The Mercedes Formula One team and a firm that made combustible insulation used on Grenfell Tower have ended their sponsorship deal after outrage from bereaved friends and relatives, the survivors and the UK government.
The team, whose main driver is the current champion, Lewis Hamilton, confirmed the short-lived partnership with Kingspan was terminated after just one race in which the logo of the firm that made some of the foam boards used on the tower was emblazoned on the nose cone of cars driven by Hamilton and Valtteri Bottas.
When the deal was announced before last week’s grand prix in Saudi Arabia, survivors called on the team’s boss, Toto Wolff, to sever the relationship, describing it as “sportswashing sins”. It was called “disgusting” by Nabil Choucair, who lost six members of his family in the fire.
The team said on Tuesday that the deal had been intended to promote sustainability, but that: “Both parties have … concluded that it is not appropriate for the partnership to move forward at this current point in time, notwithstanding its intended positive impact, and we have therefore agreed that it will be discontinued with immediate effect.”
Kingspan’s actions have been heavily scrutinised by the public inquiry into the disaster, which has already found its materials “contributed to the rate and extent of vertical flame spread”.
Grenfell United, which represents bereaved people and survivors had told Wolff: “Kingspan played a central role in inflicting the pain and suffering that we feel today, and there must be a degree of public censure for Kingspan’s recklessness and carelessness for human life.”
Mercedes was also told by Michael Gove, the secretary of state for levelling up, housing and communities, that it could face an advertising ban if it promoted a firm that is a core participant in the public inquiry into the June 2017 disaster that killed 72 people.
Gove told Wolff in a letter that he felt “deep disappointment” at the deal. He said the UK government had already told the inquiry that it understood Kingspan employees knew their products were more combustible than they were advertising them to be. Gove noted that one employee admitted to the inquiry he had been involved in a “deliberate and calculated deceit by Kingspan”.
On Friday, Wolff apologised to the survivors and bereaved people for the hurt caused by the new partnership, but stopped short of announcing the deal would be abandoned. He accepted an offer to meet Grenfell United representatives “as soon as we can … for me to learn and understand better”.
Grenfell United welcomed the scrapping of the deal. “We’re pleased to hear this morning’s news that Mercedes have decided to terminate their sponsorship deal with Kingspan with immediate effect,” a spokesperson said. “We met Toto Wolff and shared the facts from the Grenfell inquiry, and Mercedes came to their own conclusion. Mercedes have … shown that people can be put before profit.”

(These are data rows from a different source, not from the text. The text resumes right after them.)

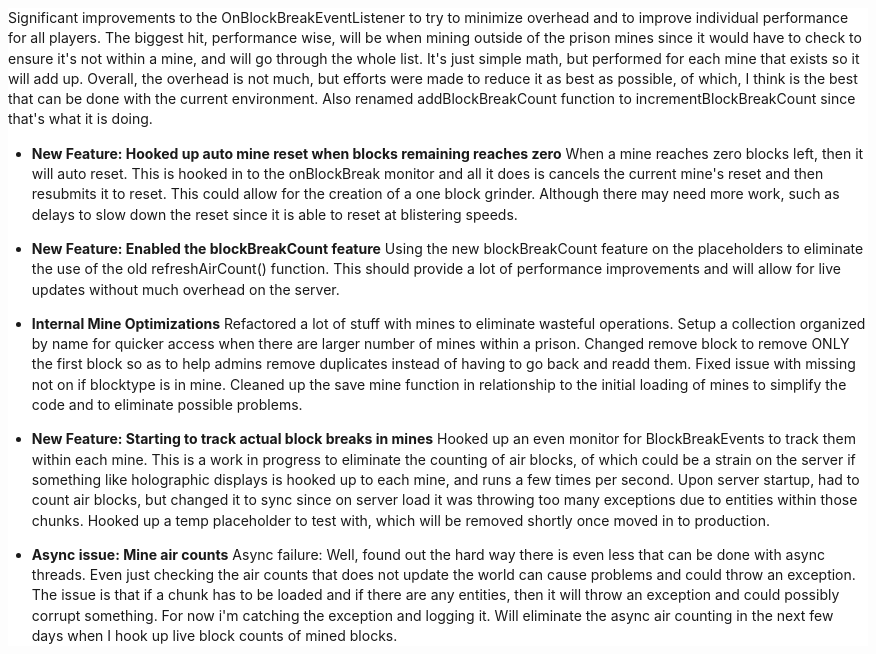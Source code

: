 Significant improvements to the OnBlockBreakEventListener to try to minimize overhead and to improve individual performance for all players.
The biggest hit, performance wise, will be when mining outside of the prison mines since it would have to check to ensure it's not within a mine, and will go through the whole list.  It's just simple math, but performed for each mine that exists so it will add up.
Overall, the overhead is not much, but efforts were made to reduce it as best as possible, of which, I think is the best that can be done with the current environment.
Also renamed addBlockBreakCount function to incrementBlockBreakCount since that's what it is doing.


* **New Feature: Hooked up auto mine reset when blocks remaining reaches zero**
When a mine reaches zero blocks left, then it will auto reset.
This is hooked in to the onBlockBreak monitor and all it does is cancels the current mine's reset and then resubmits it to reset.
This could allow for the creation of a one block grinder.  Although there may need more work, such as delays to slow down the reset since it is able to reset at blistering speeds.
 

* **New Feature: Enabled the blockBreakCount feature**
Using the new blockBreakCount feature on the placeholders to eliminate the use of the old refreshAirCount() function. 
This should provide a lot of performance improvements and will allow for live updates without much overhead on the server.


* **Internal Mine Optimizations**
Refactored a lot of stuff with mines to eliminate wasteful operations.
Setup a collection organized by name for quicker access when there are larger number of mines within a prison.
Changed remove block to remove ONLY the first block so as to help admins remove duplicates instead of having to go back and readd them. Fixed issue with missing not on if blocktype is in mine.
Cleaned up the save mine function in relationship to the initial loading of mines to simplify the code and to eliminate possible problems.


* **New Feature: Starting to track actual block breaks in mines**
Hooked up an even monitor for BlockBreakEvents to track them within each mine.
This is a work in progress to eliminate the counting of air blocks, of which could be a strain on the server if something like holographic displays is hooked up to each mine, and runs a few times per second.
Upon server startup, had to count air blocks, but changed it to sync since on server load it was throwing too many exceptions due to entities within those chunks.
Hooked up a temp placeholder to test with, which will be removed shortly once moved in to production.


* **Async issue: Mine air counts**
Async failure: Well, found out the hard way there is even less that can be done with async threads. Even just checking the air counts that does not update the world can cause problems and could throw an exception.
The issue is that if a chunk has to be loaded and if there are any entities, then it will throw an exception and could possibly corrupt something.
For now i'm catching the exception and logging it.  Will eliminate the async air counting in the next few days when I hook up live block counts of mined blocks.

Hamilton, who has previously spoken out in solidarity with the Grenfell community, said before his win in Saudi Arabia on Sunday: “It was news to me when I heard the things that have happened this week. Unfortunately my name is associated with it because it has been on my car, but whether that remains the same, we will see.”
He added: “Toto is sorting it.”
Kingspan said in a statement: “We are deeply aware of the sensitivities raised in recent days, and so we have jointly agreed that it’s not appropriate to move forward at the current point in time.”
It emphasised that it was not involved in making the cladding that was the principal cause of flames spreading, and that its materials made up approximately 5% of the insulation and were used without its knowledge.